▸ Activity
Spot each line in the records below where the word "Quality" occurs, then copy it.

(Pictures paired with source code)
☆ ☆ ☆ ☆
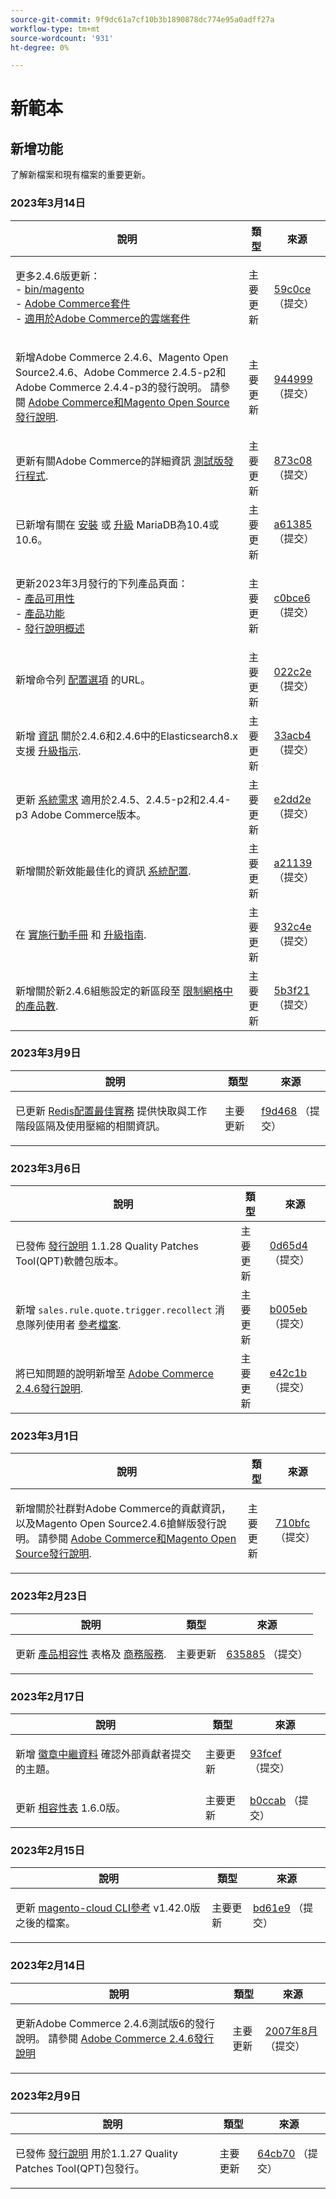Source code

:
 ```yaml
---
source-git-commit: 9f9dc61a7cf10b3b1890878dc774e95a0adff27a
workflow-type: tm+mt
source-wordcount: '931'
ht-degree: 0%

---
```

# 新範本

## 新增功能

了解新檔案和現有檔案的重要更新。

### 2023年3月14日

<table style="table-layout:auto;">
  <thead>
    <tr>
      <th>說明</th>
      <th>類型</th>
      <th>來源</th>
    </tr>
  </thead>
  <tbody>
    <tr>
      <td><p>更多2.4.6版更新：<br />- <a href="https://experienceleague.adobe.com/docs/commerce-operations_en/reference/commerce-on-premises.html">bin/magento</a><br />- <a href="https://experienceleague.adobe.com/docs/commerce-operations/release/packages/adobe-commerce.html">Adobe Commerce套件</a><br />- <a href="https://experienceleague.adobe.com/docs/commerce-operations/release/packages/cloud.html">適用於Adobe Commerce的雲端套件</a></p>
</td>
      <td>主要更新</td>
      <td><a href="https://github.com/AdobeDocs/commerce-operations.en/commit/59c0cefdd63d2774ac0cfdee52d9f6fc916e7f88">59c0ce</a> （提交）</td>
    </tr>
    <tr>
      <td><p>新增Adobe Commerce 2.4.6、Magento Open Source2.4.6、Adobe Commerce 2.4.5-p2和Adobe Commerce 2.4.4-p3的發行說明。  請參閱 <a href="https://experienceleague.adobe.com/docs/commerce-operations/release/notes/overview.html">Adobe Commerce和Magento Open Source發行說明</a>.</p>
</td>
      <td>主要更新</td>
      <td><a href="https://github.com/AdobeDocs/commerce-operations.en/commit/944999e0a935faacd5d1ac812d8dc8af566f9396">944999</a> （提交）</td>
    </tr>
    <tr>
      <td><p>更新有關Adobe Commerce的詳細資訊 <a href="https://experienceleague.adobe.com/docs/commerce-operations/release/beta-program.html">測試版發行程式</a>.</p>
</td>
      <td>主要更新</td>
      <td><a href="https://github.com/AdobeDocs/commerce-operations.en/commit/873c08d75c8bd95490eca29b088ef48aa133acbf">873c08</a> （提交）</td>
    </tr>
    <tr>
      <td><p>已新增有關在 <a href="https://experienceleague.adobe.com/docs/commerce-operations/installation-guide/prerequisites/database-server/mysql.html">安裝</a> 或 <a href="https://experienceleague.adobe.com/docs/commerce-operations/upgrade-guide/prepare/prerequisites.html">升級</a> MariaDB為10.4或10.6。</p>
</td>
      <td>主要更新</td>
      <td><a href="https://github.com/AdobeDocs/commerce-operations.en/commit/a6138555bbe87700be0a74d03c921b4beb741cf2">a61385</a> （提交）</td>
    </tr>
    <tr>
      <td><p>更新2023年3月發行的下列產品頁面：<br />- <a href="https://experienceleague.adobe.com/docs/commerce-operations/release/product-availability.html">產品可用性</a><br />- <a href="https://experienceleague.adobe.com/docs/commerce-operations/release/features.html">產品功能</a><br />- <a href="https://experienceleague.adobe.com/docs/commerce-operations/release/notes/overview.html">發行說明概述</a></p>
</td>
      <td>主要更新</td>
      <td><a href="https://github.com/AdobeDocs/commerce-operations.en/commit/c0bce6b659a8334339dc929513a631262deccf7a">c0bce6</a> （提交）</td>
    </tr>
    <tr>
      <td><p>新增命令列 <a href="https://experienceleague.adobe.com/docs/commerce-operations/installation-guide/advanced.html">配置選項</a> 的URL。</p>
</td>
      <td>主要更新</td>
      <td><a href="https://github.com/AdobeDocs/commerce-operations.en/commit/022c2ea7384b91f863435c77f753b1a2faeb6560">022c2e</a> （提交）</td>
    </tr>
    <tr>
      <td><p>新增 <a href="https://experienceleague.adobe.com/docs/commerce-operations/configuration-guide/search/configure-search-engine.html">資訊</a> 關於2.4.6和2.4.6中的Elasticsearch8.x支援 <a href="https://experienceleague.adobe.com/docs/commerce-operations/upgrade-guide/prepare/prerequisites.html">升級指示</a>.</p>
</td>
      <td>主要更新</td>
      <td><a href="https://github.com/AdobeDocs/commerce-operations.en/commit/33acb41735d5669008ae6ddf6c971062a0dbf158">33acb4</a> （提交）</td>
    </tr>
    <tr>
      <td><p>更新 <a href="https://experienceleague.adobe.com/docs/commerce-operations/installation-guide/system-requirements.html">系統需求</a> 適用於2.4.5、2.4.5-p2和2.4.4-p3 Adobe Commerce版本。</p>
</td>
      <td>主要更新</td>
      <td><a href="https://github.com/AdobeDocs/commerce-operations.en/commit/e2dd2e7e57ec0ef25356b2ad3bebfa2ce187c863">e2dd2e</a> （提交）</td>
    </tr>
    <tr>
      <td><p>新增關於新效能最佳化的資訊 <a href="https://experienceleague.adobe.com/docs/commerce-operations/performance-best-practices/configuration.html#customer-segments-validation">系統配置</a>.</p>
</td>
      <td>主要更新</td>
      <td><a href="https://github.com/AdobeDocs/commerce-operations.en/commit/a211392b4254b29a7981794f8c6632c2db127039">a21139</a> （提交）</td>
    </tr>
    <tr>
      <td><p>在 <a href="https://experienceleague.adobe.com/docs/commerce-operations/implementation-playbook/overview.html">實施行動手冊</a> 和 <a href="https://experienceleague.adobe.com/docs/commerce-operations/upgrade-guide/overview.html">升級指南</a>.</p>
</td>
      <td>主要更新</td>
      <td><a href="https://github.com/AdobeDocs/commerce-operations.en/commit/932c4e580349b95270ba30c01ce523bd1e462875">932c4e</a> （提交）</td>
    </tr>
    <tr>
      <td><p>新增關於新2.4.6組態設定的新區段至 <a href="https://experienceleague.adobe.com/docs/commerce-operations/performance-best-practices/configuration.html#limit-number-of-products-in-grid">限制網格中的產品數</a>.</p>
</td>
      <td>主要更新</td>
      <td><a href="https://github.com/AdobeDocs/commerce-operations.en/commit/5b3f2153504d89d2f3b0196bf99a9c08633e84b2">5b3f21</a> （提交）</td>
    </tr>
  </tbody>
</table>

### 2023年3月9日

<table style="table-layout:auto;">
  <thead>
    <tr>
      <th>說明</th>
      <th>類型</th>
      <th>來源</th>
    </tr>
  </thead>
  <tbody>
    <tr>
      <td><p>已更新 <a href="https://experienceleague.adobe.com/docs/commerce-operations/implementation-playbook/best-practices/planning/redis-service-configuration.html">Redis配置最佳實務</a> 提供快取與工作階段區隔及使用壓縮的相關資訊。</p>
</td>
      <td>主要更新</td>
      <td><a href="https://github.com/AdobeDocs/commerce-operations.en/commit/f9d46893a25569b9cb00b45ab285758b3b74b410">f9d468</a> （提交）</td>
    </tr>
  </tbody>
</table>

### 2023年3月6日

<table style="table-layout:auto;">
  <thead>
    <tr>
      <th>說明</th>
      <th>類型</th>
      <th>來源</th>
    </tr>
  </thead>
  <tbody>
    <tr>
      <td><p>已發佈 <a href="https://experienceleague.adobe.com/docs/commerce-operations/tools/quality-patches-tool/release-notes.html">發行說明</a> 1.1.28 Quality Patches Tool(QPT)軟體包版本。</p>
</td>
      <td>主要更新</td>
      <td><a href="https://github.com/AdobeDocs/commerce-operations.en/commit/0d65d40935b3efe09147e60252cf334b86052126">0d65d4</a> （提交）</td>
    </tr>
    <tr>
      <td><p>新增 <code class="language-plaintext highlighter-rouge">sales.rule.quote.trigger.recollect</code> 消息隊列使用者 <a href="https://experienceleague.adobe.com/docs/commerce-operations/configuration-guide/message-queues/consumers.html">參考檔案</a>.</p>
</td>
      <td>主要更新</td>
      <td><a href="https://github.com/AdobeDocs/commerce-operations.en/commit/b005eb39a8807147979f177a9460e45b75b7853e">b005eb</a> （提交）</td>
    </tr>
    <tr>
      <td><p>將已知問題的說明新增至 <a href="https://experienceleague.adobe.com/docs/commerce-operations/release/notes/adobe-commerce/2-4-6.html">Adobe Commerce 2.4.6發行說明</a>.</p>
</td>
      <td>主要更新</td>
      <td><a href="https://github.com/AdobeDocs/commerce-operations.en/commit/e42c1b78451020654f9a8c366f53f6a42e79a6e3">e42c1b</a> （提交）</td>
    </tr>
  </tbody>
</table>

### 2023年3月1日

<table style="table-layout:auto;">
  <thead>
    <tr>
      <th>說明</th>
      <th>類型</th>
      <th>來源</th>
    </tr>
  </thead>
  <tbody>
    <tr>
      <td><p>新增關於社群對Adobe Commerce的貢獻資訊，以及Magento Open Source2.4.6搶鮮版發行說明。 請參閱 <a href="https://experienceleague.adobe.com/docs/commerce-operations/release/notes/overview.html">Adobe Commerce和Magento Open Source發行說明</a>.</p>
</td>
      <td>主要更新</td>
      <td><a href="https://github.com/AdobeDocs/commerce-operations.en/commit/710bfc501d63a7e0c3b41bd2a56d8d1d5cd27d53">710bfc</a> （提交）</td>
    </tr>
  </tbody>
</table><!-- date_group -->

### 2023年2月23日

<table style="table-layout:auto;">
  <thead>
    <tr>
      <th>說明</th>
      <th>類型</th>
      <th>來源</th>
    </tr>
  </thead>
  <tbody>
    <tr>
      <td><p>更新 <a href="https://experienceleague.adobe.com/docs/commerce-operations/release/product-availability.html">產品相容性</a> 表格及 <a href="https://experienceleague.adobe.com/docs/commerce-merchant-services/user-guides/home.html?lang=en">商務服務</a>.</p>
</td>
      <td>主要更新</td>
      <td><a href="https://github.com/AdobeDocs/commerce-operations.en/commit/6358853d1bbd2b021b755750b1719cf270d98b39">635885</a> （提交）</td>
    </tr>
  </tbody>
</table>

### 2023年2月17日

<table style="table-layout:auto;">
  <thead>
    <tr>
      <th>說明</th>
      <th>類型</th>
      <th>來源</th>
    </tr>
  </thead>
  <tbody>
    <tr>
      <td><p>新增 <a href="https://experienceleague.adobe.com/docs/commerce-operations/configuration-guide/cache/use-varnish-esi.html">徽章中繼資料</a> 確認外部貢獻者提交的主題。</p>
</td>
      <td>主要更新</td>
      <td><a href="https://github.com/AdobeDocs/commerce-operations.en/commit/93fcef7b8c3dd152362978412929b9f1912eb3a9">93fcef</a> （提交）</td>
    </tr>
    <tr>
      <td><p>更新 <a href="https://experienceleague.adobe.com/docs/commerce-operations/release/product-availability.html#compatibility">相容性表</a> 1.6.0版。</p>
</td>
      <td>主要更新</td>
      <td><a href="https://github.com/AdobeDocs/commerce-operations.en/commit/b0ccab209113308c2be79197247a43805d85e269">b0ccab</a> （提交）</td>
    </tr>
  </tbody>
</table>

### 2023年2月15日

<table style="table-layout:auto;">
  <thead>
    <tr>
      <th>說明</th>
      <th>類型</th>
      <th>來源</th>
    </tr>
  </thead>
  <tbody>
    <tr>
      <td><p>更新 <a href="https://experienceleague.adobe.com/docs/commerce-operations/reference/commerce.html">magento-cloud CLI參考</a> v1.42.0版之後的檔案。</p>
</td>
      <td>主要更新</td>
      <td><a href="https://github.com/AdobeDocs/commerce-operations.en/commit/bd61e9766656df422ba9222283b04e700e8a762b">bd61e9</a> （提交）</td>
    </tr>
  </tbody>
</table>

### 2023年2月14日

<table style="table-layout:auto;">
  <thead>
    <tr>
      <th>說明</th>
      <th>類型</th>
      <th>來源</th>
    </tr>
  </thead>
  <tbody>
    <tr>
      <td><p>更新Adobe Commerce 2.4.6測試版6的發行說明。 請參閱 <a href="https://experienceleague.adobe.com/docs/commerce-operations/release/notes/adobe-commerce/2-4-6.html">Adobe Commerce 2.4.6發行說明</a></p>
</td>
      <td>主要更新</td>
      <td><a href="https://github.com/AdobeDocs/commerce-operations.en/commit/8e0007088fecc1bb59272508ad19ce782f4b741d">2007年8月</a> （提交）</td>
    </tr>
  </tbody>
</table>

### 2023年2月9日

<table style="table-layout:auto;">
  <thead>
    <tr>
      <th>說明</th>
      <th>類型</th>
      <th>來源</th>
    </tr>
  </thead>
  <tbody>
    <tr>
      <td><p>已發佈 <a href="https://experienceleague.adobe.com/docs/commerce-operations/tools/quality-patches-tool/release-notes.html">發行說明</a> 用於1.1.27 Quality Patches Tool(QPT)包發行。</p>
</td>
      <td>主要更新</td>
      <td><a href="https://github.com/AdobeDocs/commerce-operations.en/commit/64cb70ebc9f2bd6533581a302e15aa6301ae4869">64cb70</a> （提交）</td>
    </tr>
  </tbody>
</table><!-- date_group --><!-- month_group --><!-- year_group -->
☆ ☆ ☆ ☆
▸ Answer to this exercise
      <td><p>已發佈 <a href="https://experienceleague.adobe.com/docs/commerce-operations/tools/quality-patches-tool/release-notes.html">發行說明</a> 1.1.28 Quality Patches Tool(QPT)軟體包版本。</p>
      <td><p>已發佈 <a href="https://experienceleague.adobe.com/docs/commerce-operations/tools/quality-patches-tool/release-notes.html">發行說明</a> 用於1.1.27 Quality Patches Tool(QPT)包發行。</p>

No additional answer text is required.